▶ **How to complete this task**
What is needed is a word-for-word copy of the lines below from the one with "# odin-recipes" through the one with "Будем з радістю", both included, with every picture left out.

▶ **Pictures paired with source code**
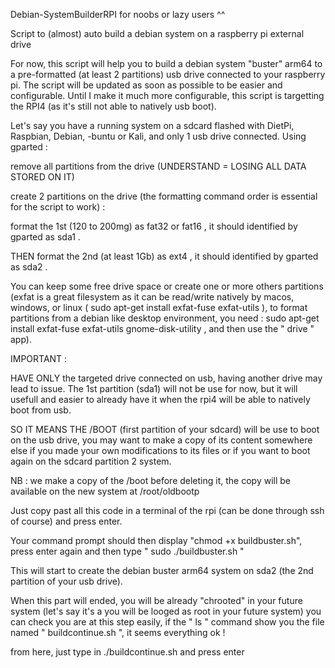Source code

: Debian-SystemBuilderRPI for noobs or lazy users ^^

Script to (almost) auto build a debian system on a raspberry pi external drive

For now, this script will help you to build a debian system "buster" arm64 to a pre-formatted (at least 2 partitions) usb drive connected to your raspberry pi. The script will be updated as soon as possible to be easier and configurable.
Until I make it much more configurable, this script is targetting the RPI4 (as it's still not able to natively usb boot).

Let's say you have a running system on a sdcard flashed with DietPi, Raspbian, Debian, -buntu or Kali, and only 1 usb drive connected.
Using gparted :

remove all partitions from the drive (UNDERSTAND = LOSING ALL DATA STORED ON IT)

create 2 partitions on the drive (the formatting command order is essential for the script to work) :

format the 1st (120 to 200mg) as fat32 or fat16 , it should identified by gparted as sda1 .

THEN format the 2nd (at least 1Gb) as ext4 , it should identified by gparted as sda2 .

You can keep some free drive space or create one or more others partitions (exfat is a great filesystem as it can be read/write natively by macos, windows, or linux ( sudo apt-get install exfat-fuse exfat-utils ), to format partitions from a debian like desktop environment, you need : sudo apt-get install exfat-fuse exfat-utils gnome-disk-utility , and then use the " drive " app).

IMPORTANT :

HAVE ONLY the targeted drive connected on usb, having another drive may lead to issue.
The 1st partition (sda1) will not be use for now, but it will usefull and easier to already have it when the rpi4 will be able to natively boot from usb.

SO IT MEANS THE /BOOT (first partition of your sdcard) will be use to boot on the usb drive, you may want to make a copy of its content somewhere else if you made your own modifications to its files or if you want to boot again on the sdcard partition 2 system.

NB : we make a copy of the /boot before deleting it, the copy will be available on the new system at /root/oldbootp 

Just copy past all this code in a terminal of the rpi (can be done through ssh of course) and press enter.

Your command prompt should then display "chmod +x buildbuster.sh", press enter again and then type " sudo ./buildbuster.sh "

This will start to create the debian buster arm64 system on sda2 (the 2nd partition of your usb drive).

When this part will ended, you will be already "chrooted" in your future system (let's say it's a you will be looged as root in your future system) you can check you are at this step easily, if the " ls " command show you the file named " buildcontinue.sh ", it seems everything ok !

from here, just type in ./buildcontinue.sh and press enter
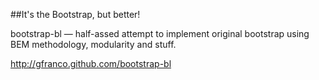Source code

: ##It's the Bootstrap, but better!

bootstrap-bl — half-assed attempt to implement original bootstrap using BEM methodology, modularity and stuff.

http://gfranco.github.com/bootstrap-bl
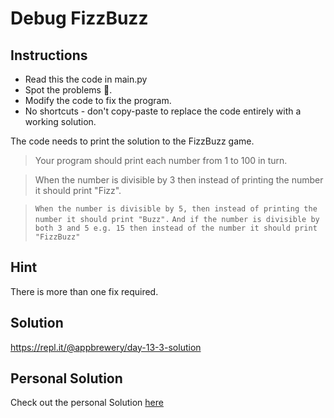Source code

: # Debug FizzBuzz

## Instructions

- Read this the code in main.py
- Spot the problems 🐞.
- Modify the code to fix the program.
- No shortcuts - don't copy-paste to replace the code entirely with a working solution.

The code needs to print the solution to the FizzBuzz game.

> Your program should print each number from 1 to 100 in turn.

> When the number is divisible by 3 then instead of printing the number it should print "Fizz".

> `When the number is divisible by 5, then instead of printing the number it should print "Buzz".`
> `And if the number is divisible by both 3 and 5 e.g. 15 then instead of the number it should print "FizzBuzz"`

## Hint

There is more than one fix required.

## Solution

https://repl.it/@appbrewery/day-13-3-solution

## Personal Solution

Check out the personal Solution [here](./02_debug-fizzbuzz.py)


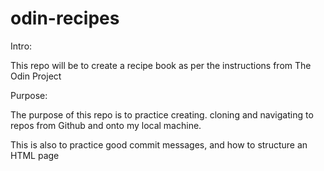 # odin-recipes

Intro:

This repo will be to create a recipe book as per the instructions from The Odin Project

Purpose:

The purpose of this repo is to practice creating. cloning and navigating to repos from Github and onto my local machine.

This is also to practice good commit messages, and how to structure an HTML page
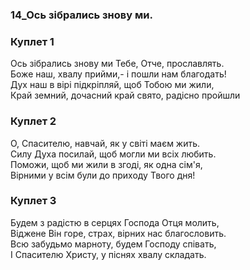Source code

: ### 14_Ось зібрались знову ми.
### Куплет 1
Ось зібрались знову ми Тебе, Отче, прославлять. <br/>Боже наш, хвалу прийми,- і пошли нам благодать! <br/>Дух наш в вірі підкріпляй, щоб Тобою ми жили,<br/>Край земний, дочасний край свято, радісно пройшли
### Куплет 2
О, Спасителю, навчай, як у світі маєм жить. <br/>Силу Духа посилай, щоб могли ми всіх любить. <br/>Поможи, щоб ми жили в згоді, як одна сім'я, <br/>Вірними у всім були до приходу Твого дня!
### Куплет 3
Будем з радістю в серцях Господа Отця молить, <br/>Віджене Він горе, страх, вірних нас благословить. <br/>Всю забудьмо марноту, будем Господу співать,<br/>І Спасителю Христу, у піснях хвалу складать.
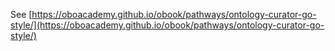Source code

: See [https://oboacademy.github.io/obook/pathways/ontology-curator-go-style/](https://oboacademy.github.io/obook/pathways/ontology-curator-go-style/)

▶ **Output below**
 # odin-recipes

Intro:

This repo will be to create a recipe book as per the instructions from The Odin Project

Purpose:

The purpose of this repo is to practice creating. cloning and navigating to repos from Github and onto my local machine.

This is also to practice good commit messages, and how to structure an HTML page
Source code

: ### 14_Ось зібрались знову ми.
### Куплет 1
Ось зібрались знову ми Тебе, Отче, прославлять. <br/>Боже наш, хвалу прийми,- і пошли нам благодать! <br/>Дух наш в вірі підкріпляй, щоб Тобою ми жили,<br/>Край земний, дочасний край свято, радісно пройшли
### Куплет 2
О, Спасителю, навчай, як у світі маєм жить. <br/>Силу Духа посилай, щоб могли ми всіх любить. <br/>Поможи, щоб ми жили в згоді, як одна сім'я, <br/>Вірними у всім були до приходу Твого дня!
### Куплет 3
Будем з радістю в серцях Господа Отця молить, <br/>Віджене Він горе, страх, вірних нас благословить. <br/>Всю забудьмо марноту, будем Господу співать,<br/>І Спасителю Христу, у піснях хвалу складать.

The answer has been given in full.